Di regola, si spiega che il condomino rimane obbligato a pagare le sole spese di conservazione dell’impianto di riscaldamento centrale (ad esempio, proprio quelle per la sostituzione della caldaia), anche quando sia stato autorizzato a rinunziare all’uso del riscaldamento centralizzato e a distaccare le diramazioni della sua unità immobiliare dall’impianto comune, atteso che l’impianto centralizzato costituisce un accessorio di proprietà comune, al quale il predetto potrà comunque, in caso di ripensamento, riallacciare la propria unità immobiliare (Cass. Sez. 2, 29/03/2007, n. 7708).

Se, tuttavia, in seguito ad un intervento di sostituzione della caldaia dell’impianto termico centralizzato, il mancato allaccio di un singolo condomino non si intenda quale volontà unilaterale dello stesso di rinuncia o distacco, ma appaia quale conseguenza della impossibilità tecnica di fruizione del nuovo impianto condominiale a vantaggio di una unità immobiliare, restando impedito altresì un eventuale futuro riallaccio, deve ritenersi che tale condomino non sia più titolare di alcun diritto di comproprietà sull’impianto, e non debba perciò nemmeno più partecipare ad alcuna spesa ad esso relativa, essendo nulla la Delib. assembleare che addebiti le spese di riscaldamento ai condomini proprietari di locali cui non sia comune l’impianto centralizzato, nè siano serviti da esso (Cass.
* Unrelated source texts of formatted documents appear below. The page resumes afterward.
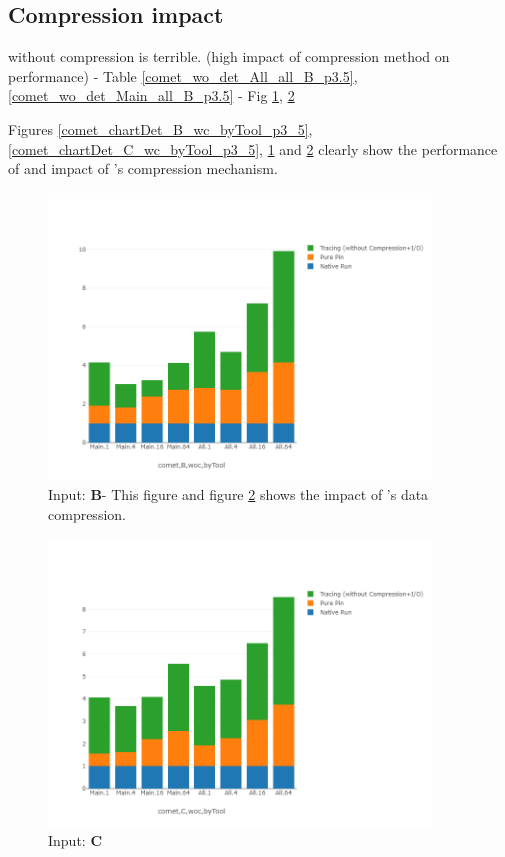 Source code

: \subsection{Compression impact} 
\label{subsec:compact}
\parlot without compression is terrible. (high impact of compression method on performance)
 - Table \ref{comet_wo_det_All_all_B_p3.5}, \ref{comet_wo_det_Main_all_B_p3.5}
   - Fig \ref{comet_chartDet_B_woc_byTool_p3_5}, \ref{comet_chartDet_C_woc_byTool_p3_5}
   
Figures \ref{comet_chartDet_B_wc_byTool_p3_5}, \ref{comet_chartDet_C_wc_byTool_p3_5}, \ref{comet_chartDet_B_woc_byTool_p3_5} and \ref{comet_chartDet_C_woc_byTool_p3_5} clearly show the performance of \parlot and impact of \parlot 's compression mechanism.
	


\begin{figure}[!t]
\centering
\includegraphics[width=4in]{figs.comet/comet_chartDet_B_woc_byTool_p3_5.png}
\caption{ Input: \textbf{B}- This figure and figure \ref{comet_chartDet_C_woc_byTool_p3_5} shows the impact of \parlot 's data compression.
}
\label{comet_chartDet_B_woc_byTool_p3_5}
\end{figure}

\begin{figure}[!t]
\centering
\includegraphics[width=4in]{figs.comet/comet_chartDet_C_woc_byTool_p3_5.png}
\caption{ Input: \textbf{C}
}
\label{comet_chartDet_C_woc_byTool_p3_5}
\end{figure}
Sez. 2, 03/10/2013, n. 22634; Cass. Sez. 2, 10/05/2012, n. 7182).

1.3. L’accoglimento del primo motivo del ricorso, cui consegue la cassazione con rinvio della causa, comporta l’assorbimento dell’ulteriore mezzo di gravame sulla ripartizione dell’onere delle spese di lite introdotto nel paragrafo “e) Le spese di lite della SE.G.IM.”, in quanto la relativa censura è diretta contro una statuizione che, per il suo carattere accessorio, è destinata ad essere travolta dall’annullamento che viene disposto dalla sentenza impugnata, a seguito del quale la liquidazione delle spese delle precorse fasi del giudizio va effettuata dal giudice di rinvio, tenendo conto dell’esito finale del giudizio.
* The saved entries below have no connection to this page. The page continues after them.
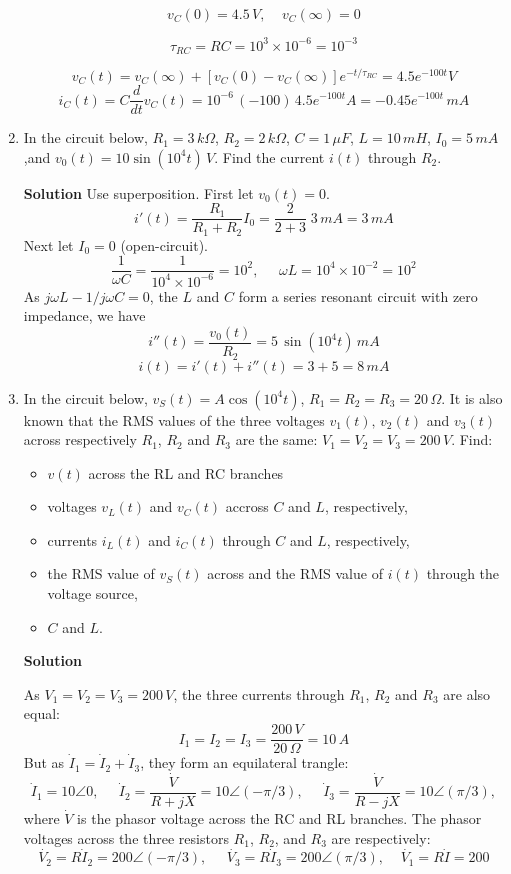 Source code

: \begin{enumerate}
  \[
  v_C(0)=4.5\,V,\;\;\;\;v_C(\infty)=0
  \]

  \[
  \tau_{RC}=RC=10^3\times 10^{-6}=10^{-3}
  \]
  
  \[
  v_C(t)=v_C(\infty)+[v_C(0)-v_C(\infty)]e^{-t/\tau_{RC}}=4.5 e^{-100 t}V
  \]
  \[
  i_C(t)=C\frac{d}{dt}v_C(t)=10^{-6}\,(-100)\, 4.5e^{-100t} A=-0.45 e^{-100t}\,mA
  \]


\item In the circuit below, $R_1=3\,k\Omega$, $R_2=2\,k\Omega$, $C=1\,\mu F$, 
  $L=10\,mH$, $I_0=5\,mA$,and $v_0(t)=10\sin(10^4t)\,V$. Find the 
  current $i(t)$ through $R_2$.

    
  {\bf Solution} Use superposition. First let $v_0(t)=0$. 
  \[
  i'(t)=\frac{R_1}{R_1+R_2}I_0=\frac{2}{2+3}\;3\,mA=3\,mA
  \]
  Next let $I_0=0$ (open-circuit). 
  \[
  \frac{1}{\omega C}=\frac{1}{10^4\times 10^{-6}}=10^2,
  \;\;\;\;\;
  \omega L=10^4\times 10^{-2}=10^2
  \]
  As $j\omega L-1/j\omega C=0$, the $L$ and $C$ form a series resonant
  circuit with zero impedance, we have
  \[
  i''(t)=\frac{v_0(t)}{R_2}=5\,\sin(10^4t)\,mA
  \]
  \[
  i(t)=i'(t)+i''(t)=3+5=8\,mA
  \]

\item In the circuit below, $v_S(t)=A\cos(10^4 t)$, $R_1=R_2=R_3=20\,\Omega$.
  It is also known that the RMS values of the three voltages $v_1(t),\,v_2(t)$ 
  and $v_3(t)$ across respectively $R_1$, $R_2$ and $R_3$ are the same: 
  $V_1=V_2=V_3=200\,V$. Find:
  \begin{itemize}
    \item $v(t)$ across the RL and RC branches
    \item voltages $v_L(t)$ and $v_C(t)$ accross $C$ and $L$, respectively,
    \item currents $i_L(t)$ and $i_C(t)$ through $C$ and $L$, respectively,
    \item the RMS value of $v_S(t)$ across and the RMS value of $i(t)$ through 
      the voltage source,
    \item $C$ and $L$.
  \end{itemize}

    
  {\bf Solution} 
  
  As $V_1=V_2=V_3=200\,V$, the three currents through $R_1$, $R_2$ and 
  $R_3$ are also equal:
  \[
  I_1=I_2=I_3=\frac{200\,V}{20\,\Omega}=10\,A
  \]
  But as $\dot{I}_1=\dot{I}_2+\dot{I}_3$, they form an equilateral trangle:
  \[
  \dot{I}_1=10\angle 0,\;\;\;\;\;
  \dot{I}_2=\frac{\dot{V}}{R+jX}=10\angle (-\pi/3),\;\;\;\;\; 
  \dot{I}_3=\frac{\dot{V}}{R-jX}=10\angle (\pi/3),
  \]
  where $\dot{V}$ is the phasor voltage across the RC and RL branches.
  The phasor voltages across the three resistors $R_1$, $R_2$, and $R_3$
  are respectively:
  \[
  \dot{V_2}=R\dot{I}_2=200\angle (-\pi/3),\;\;\;\;\; 
  \dot{V_3}=R\dot{I}_3=200\angle (\pi/3),\;\;\;\;
  \dot{V_1}=R\dot{I}=200
  \]


\end{enumerate}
II. Conseguono l’accoglimento del primo motivo di ricorso, “paragrafo a)”, la declaratoria di inammissibilità dei motivi di cui ai paragfrafi “b)” “c)” e “d)” e l’assorbimento del motivo di cui al paragfrafo “e)”. La sentenza impugnata va perciò cassata, nei limiti delle censure accolte, con rinvio ad altra sezione della Corte d’Appello di Torino, che deciderà uniformandosi agli enunciati principi e provvederà anche alla liquidazione delle spese del giudizio di cassazione.

PQM

La Corte accoglie il primo motivo di ricorso, “paragrafo a)”, dichiara inammissibili i motivi di cui ai paragfrafi “b)” “c)” e “d)”, dichiara assorbito il motivo di cui al paragfrafo “e)”; cassa la sentenza impugnata limitatamente alle censure accolte e rinvia ad altra sezione della Corte d’Appello di Torino, anche per la liquidazione delle spese del giudizio di cassazione.

Così deciso in Roma, nella camera di consiglio della Seconda Sezione civile della Corte suprema di cassazione, il 29 gennaio 2020.